Observers say the deafening silence from the army is actually a sign of Turkey's growing democratic maturity. So is the fact that police have been firing rubber bullets, not real bullets to quell protests against Prime Minister Recep Tayyip Erdogan's Islamic-rooted government, seen as increasingly authoritarian.
"In my parents' time, none of this would have been possible," said history teacher Mehmet, 28, at a protest in Istanbul. "Turkey has changed and the army doesn't interfere anymore. Now, we no longer risk being shot at, and we're making the most of it."
The military, the self-declared defenders of the secular state founded by Mustafa Kemal Ataturk in 1923, has a bloody track record of acting against governments it felt had lost control or were threatening the country's laical values.
But the once all-mighty generals have been steadily sidelined since Erdogan and his Justice and Development Party (AKP) came to power in 2002.
The combative premier, who protesters say is forcing Islamic conservative reforms on the country, has used the courts to silence military critics, with hundreds of officers jailed for plotting to overthrow the government, observers say.
So when tens of thousands of anti-Erdogan protesters fought running battles with police in Istanbul's Taksim Square this week in one of the biggest clashes yet in the demos, soldiers stayed in their barracks.
"That the police is now handling the crisis in Taksim (Square), not the army, is the result of the political de-legitimisation of the military undertaken by the AKP," said Jean-Francois Perouse, director of the French Institute of Anatolian Studies (IFEA) in Istanbul.
"The strategy to penetrate the police with conservatives began well before 2002," he added.
The Turkish army overthrew governments in 1960, 1971 and in 1980, when general Kenan Evren rewrote the constitution to make it a legal right of the army to overthrow a government.
In 1997, the military pressured an Islamic-leaning prime minister, Necmettin Erbakan, into stepping down. Erbakan was Erdogan's mentor.
With the army firmly in control, Erdogan, Istanbul mayor at the time, was sentenced to four months in prison for quoting a poem during a party rally which included the line: "The mosques are our barracks, the minarets our bayonets, the domes our helmets and the believers our soldiers".
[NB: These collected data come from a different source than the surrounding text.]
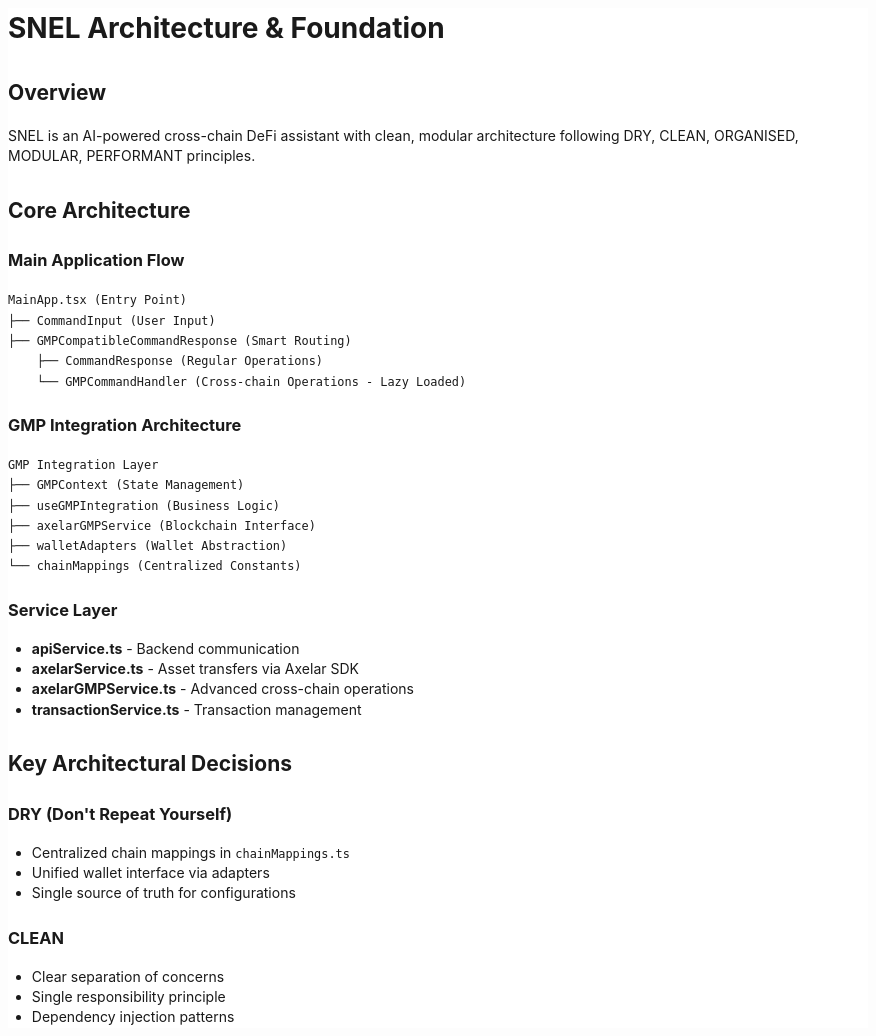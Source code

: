 # SNEL Architecture & Foundation

## Overview

SNEL is an AI-powered cross-chain DeFi assistant with clean, modular architecture following DRY, CLEAN, ORGANISED, MODULAR, PERFORMANT principles.

## Core Architecture

### Main Application Flow

```
MainApp.tsx (Entry Point)
├── CommandInput (User Input)
├── GMPCompatibleCommandResponse (Smart Routing)
    ├── CommandResponse (Regular Operations)
    └── GMPCommandHandler (Cross-chain Operations - Lazy Loaded)
```

### GMP Integration Architecture

```
GMP Integration Layer
├── GMPContext (State Management)
├── useGMPIntegration (Business Logic)
├── axelarGMPService (Blockchain Interface)
├── walletAdapters (Wallet Abstraction)
└── chainMappings (Centralized Constants)
```

### Service Layer

- **apiService.ts** - Backend communication
- **axelarService.ts** - Asset transfers via Axelar SDK
- **axelarGMPService.ts** - Advanced cross-chain operations
- **transactionService.ts** - Transaction management

## Key Architectural Decisions

### DRY (Don't Repeat Yourself)

- Centralized chain mappings in `chainMappings.ts`
- Unified wallet interface via adapters
- Single source of truth for configurations

### CLEAN

- Clear separation of concerns
- Single responsibility principle
- Dependency injection patterns
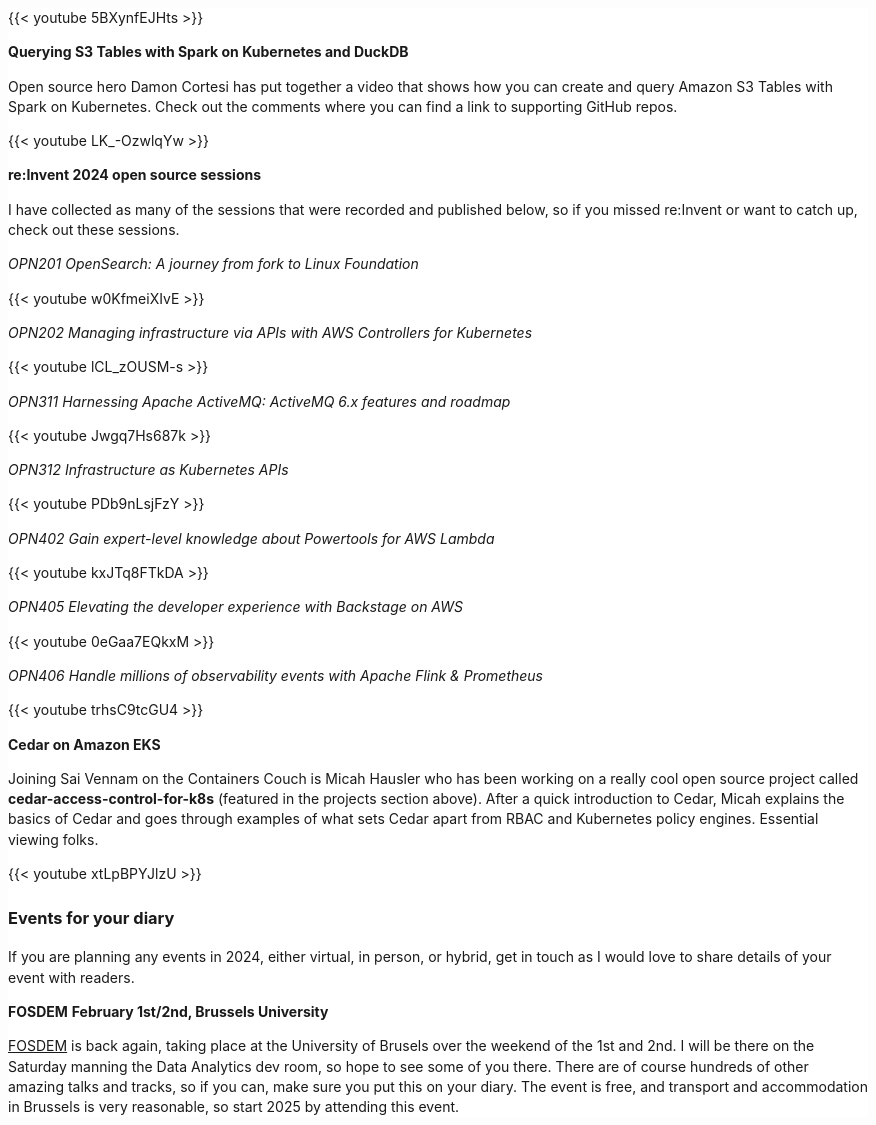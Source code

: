{{< youtube 5BXynfEJHts >}}

**Querying S3 Tables with Spark on Kubernetes and DuckDB**

Open source hero Damon Cortesi has put together a video that shows how you can create and query Amazon S3 Tables with Spark on Kubernetes. Check out the comments where you can find a link to supporting GitHub repos.

{{< youtube LK_-OzwlqYw >}}

**re:Invent 2024 open source sessions**

I have collected as many of the sessions that were recorded and published below, so if you missed re:Invent or want to catch up, check out these sessions.

*OPN201	OpenSearch: A journey from fork to Linux Foundation*

{{< youtube w0KfmeiXIvE >}}

*OPN202	Managing infrastructure via APIs with AWS Controllers for Kubernetes*
	
{{< youtube lCL_zOUSM-s >}}

*OPN311	Harnessing Apache ActiveMQ: ActiveMQ 6.x features and roadmap*

{{< youtube Jwgq7Hs687k >}}

*OPN312	Infrastructure as Kubernetes APIs*

{{< youtube PDb9nLsjFzY >}}

*OPN402	Gain expert-level knowledge about Powertools for AWS Lambda*

{{< youtube kxJTq8FTkDA >}}

*OPN405	Elevating the developer experience with Backstage on AWS*

{{< youtube 0eGaa7EQkxM >}}

*OPN406	Handle millions of observability events with Apache Flink & Prometheus*

{{< youtube trhsC9tcGU4 >}}

**Cedar on Amazon EKS**

Joining Sai Vennam on the Containers Couch is Micah Hausler who has been working on a really cool open source project called **cedar-access-control-for-k8s** (featured in the projects section above). After a quick introduction to Cedar, Micah explains the basics of Cedar and goes through examples of what sets Cedar apart from RBAC and Kubernetes policy engines. Essential viewing folks.

{{< youtube xtLpBPYJlzU >}}


### Events for your diary

If you are planning any events in 2024, either virtual, in person, or hybrid, get in touch as I would love to share details of your event with readers. 

**FOSDEM**
**February 1st/2nd, Brussels University**

[FOSDEM](https://fosdem.org/2025/) is back again, taking place at the University of Brusels over the weekend of the 1st and 2nd. I will be there on the Saturday manning the Data Analytics dev room, so hope to see some of you there. There are of course hundreds of other amazing talks and tracks, so if you can, make sure you put this on your diary. The event is free, and transport and accommodation in Brussels is very reasonable, so start 2025 by attending this event.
The experience hardened his aversion for the pro-secular military and he wasted no time diluting its influence when he became premier, analysts say.
He encouraged the appointments of AKP-friendly generals, while scores of military figures were put on trial.
In one high-profile trial, now in its fourth year, 275 suspects -- including top military figures, lawyers, academics and journalists -- stand accused of instigating an uprising against the AKP.
They are said to be linked to a shadowy network of ultranationalists trying to seize control in Turkey, known as "Ergenekon".
In another case, more than 300 active and retired army officers, including three former generals, received prison sentences of up to 20 years last year after a court ruled that a military exercise dubbed "Sledgehammer" in 2003 was an undercover coup plot.
Pro-government groups see the trials as steps toward democracy that will end a tradition of political interference in Turkey.
But supporters of Ataturk's secular legacy say the cases are a "revenge" on circles opposing Erdogan's Islamic-leaning government.
Erdogan himself has compared the current political turmoil to the crisis he faced in April 2007, when the army publicly condemned his plans to have longtime ally Abdullah Gul, who co-founded the AKP along with Erdogan, run for president.
Then, tens of thousands of supporters of Ataturk's secular principles took to the streets to protest and Erdogan's government was expected, like other administrations before it, to bend to the will of the generals.
But Erdogan staved off the challenge and Gul was elected president.
"Today we are in the same situation as April 27, 2007," a defiant Erdogan told AKP supporters last week, suggesting he would stare down this challenge too.